Data is sent to the gantry-cache server located inside the main UA-MAC building's telecom room via FTP over a private 10GbE interface. Path to each file being transferred is logged to /var/log/xferlog. Docker container running on the gantry-cache reads through this log file, tracking the last line it has read and scans the file regularly looking for more lines. File paths are scraped from the log and are bundled into groups of 500 to be transferred to the Spectrum Scale file systems that backs the ROGER cluster at NCSA via the Globus Python API. The log file is rolled daily and compressed to keep size in check. Sensor directories on the gantry-cache are white listed for being monitored to prevent accidental or junk data from being ingested into the Clowder pipeline.
A Docker container in the terra-clowder VM running in ROGER's Openstack environment gets pinged about incoming transfers and watches for when they complete, once completed the same files are queued to be ingested into Clowder.

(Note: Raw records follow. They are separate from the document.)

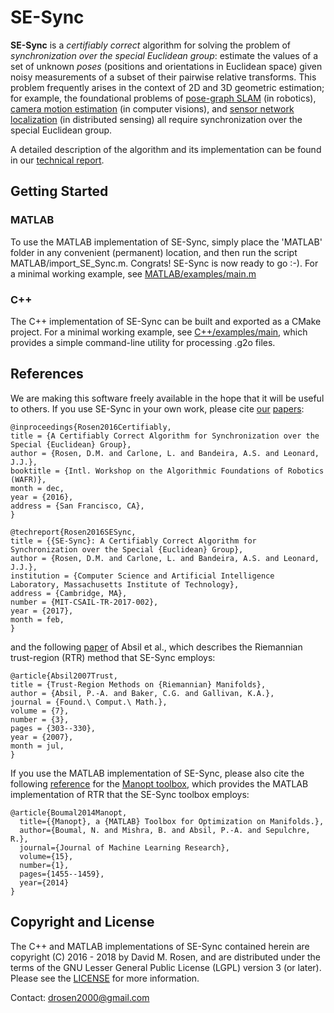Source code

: # SE-Sync


**SE-Sync** is a *certifiably correct* algorithm for solving the problem of *synchronization over the special Euclidean group*: estimate the values of a set of unknown *poses* (positions and orientations in Euclidean space) given noisy measurements of a subset of their pairwise relative transforms.  This problem frequently arises in the context of 2D and 3D geometric estimation; for example, the foundational problems of [pose-graph SLAM](http://domino.informatik.uni-freiburg.de/teaching/ws11/robotics2/pdfs/ls-slam-tutorial.pdf) (in robotics), [camera motion estimation](http://cmp.felk.cvut.cz/ftp/articles/pajdla/Martinec-Pajdla-CVPR-2007.pdf) (in computer visions), and [sensor network localization](https://www.ncbi.nlm.nih.gov/pmc/articles/PMC3741000/) (in distributed sensing) all require synchronization over the special Euclidean group.

A detailed description of the algorithm and its implementation can be found in our [technical report](https://github.com/david-m-rosen/SE-Sync/blob/master/SE-Sync%20-%20A%20Certifiably%20Correct%20Algorithm%20for%20Synchronization%20over%20the%20Special%20Euclidean%20Group.pdf).



## Getting Started

### MATLAB

To use the MATLAB implementation of SE-Sync, simply place the 'MATLAB' folder in any convenient (permanent) location, and then run the script MATLAB/import_SE_Sync.m.  Congrats!  SE-Sync is now ready to go :-).  For a minimal working example, see [MATLAB/examples/main.m](https://github.com/david-m-rosen/SE-Sync/blob/master/MATLAB/examples/main.m)

### C++

The C++ implementation of SE-Sync can be built and exported as a CMake project.  For a minimal working example, see [C++/examples/main](https://github.com/david-m-rosen/SE-Sync/blob/master/C%2B%2B/examples/main.cpp), which provides a simple command-line utility for processing .g2o files.

## References

We are making this software freely available in the hope that it will be useful to others. If you use SE-Sync in your own work, please cite [our](https://github.com/david-m-rosen/SE-Sync/blob/master/A%20Certifiably%20Correct%20Algorithm%20for%20Synchronization%20over%20the%20Special%20Euclidean%20Group.pdf) [papers](https://github.com/david-m-rosen/SE-Sync/blob/master/SE-Sync%20-%20A%20Certifiably%20Correct%20Algorithm%20for%20Synchronization%20over%20the%20Special%20Euclidean%20Group.pdf):

```
@inproceedings{Rosen2016Certifiably,
title = {A Certifiably Correct Algorithm for Synchronization over the Special {Euclidean} Group},
author = {Rosen, D.M. and Carlone, L. and Bandeira, A.S. and Leonard, J.J.},
booktitle = {Intl. Workshop on the Algorithmic Foundations of Robotics (WAFR)},
month = dec,
year = {2016},
address = {San Francisco, CA},
}

@techreport{Rosen2016SESync,
title = {{SE-Sync}: A Certifiably Correct Algorithm for Synchronization over the Special {Euclidean} Group},
author = {Rosen, D.M. and Carlone, L. and Bandeira, A.S. and Leonard, J.J.},
institution = {Computer Science and Artificial Intelligence Laboratory, Massachusetts Institute of Technology},
address = {Cambridge, MA},
number = {MIT-CSAIL-TR-2017-002},
year = {2017},
month = feb,
}
```

and the following [paper](https://pdfs.semanticscholar.org/90b8/a3b089509dfea2fb83b2e49d77a443b2a3f7.pdf) of Absil et al., which describes the Riemannian trust-region (RTR) method that SE-Sync employs:

```
@article{Absil2007Trust,
title = {Trust-Region Methods on {Riemannian} Manifolds},
author = {Absil, P.-A. and Baker, C.G. and Gallivan, K.A.},
journal = {Found.\ Comput.\ Math.},
volume = {7},
number = {3},
pages = {303--330},
year = {2007},
month = jul,
}
```

If you use the MATLAB implementation of SE-Sync, please also cite the following [reference](http://www.jmlr.org/papers/volume15/boumal14a/boumal14a.pdf) for the [Manopt toolbox](https://www.manopt.org/), which provides the MATLAB implementation of RTR that the SE-Sync toolbox employs:

```
@article{Boumal2014Manopt,
  title={{Manopt}, a {MATLAB} Toolbox for Optimization on Manifolds.},
  author={Boumal, N. and Mishra, B. and Absil, P.-A. and Sepulchre, R.},
  journal={Journal of Machine Learning Research},
  volume={15},
  number={1},
  pages={1455--1459},
  year={2014}
}
```


## Copyright and License 

The C++ and MATLAB implementations of SE-Sync contained herein are copyright (C) 2016 - 2018 by David M. Rosen, and are distributed under the terms of the GNU Lesser General Public License (LGPL) version 3 (or later).  Please see the [LICENSE](https://github.com/david-m-rosen/SE-Sync/blob/master/LICENSE) for more information.

Contact: drosen2000@gmail.com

Once files have been successfully received by the ROGER Globus endpoint, the files are then removed from the gantry-cache server by the Docker container running on the gantry-cache server. A clean up script walks the gantry-cache daily looking for files older than two days that have not been transferred and queues any if found.
Processes at Danforth monitor the database repository where images captured from the Scanalyzer are stored. After initial processing, files are transferred to NCSA servers for additional metadata extraction, indexing and storage.
At the start of the transfer process, metadata collected and derived during Danforth's initial processing will be pushed.
The current "beta" Python script can be viewed on GitHub. During transfer tests of data from Danforth's sorghum pilot experiment, 2,725 snapshots containing 10 images each were uploaded in 775 minutes (3.5 snapshots\/minute).
The Danforth Center transfers approximately X GB of data to NCSA per week.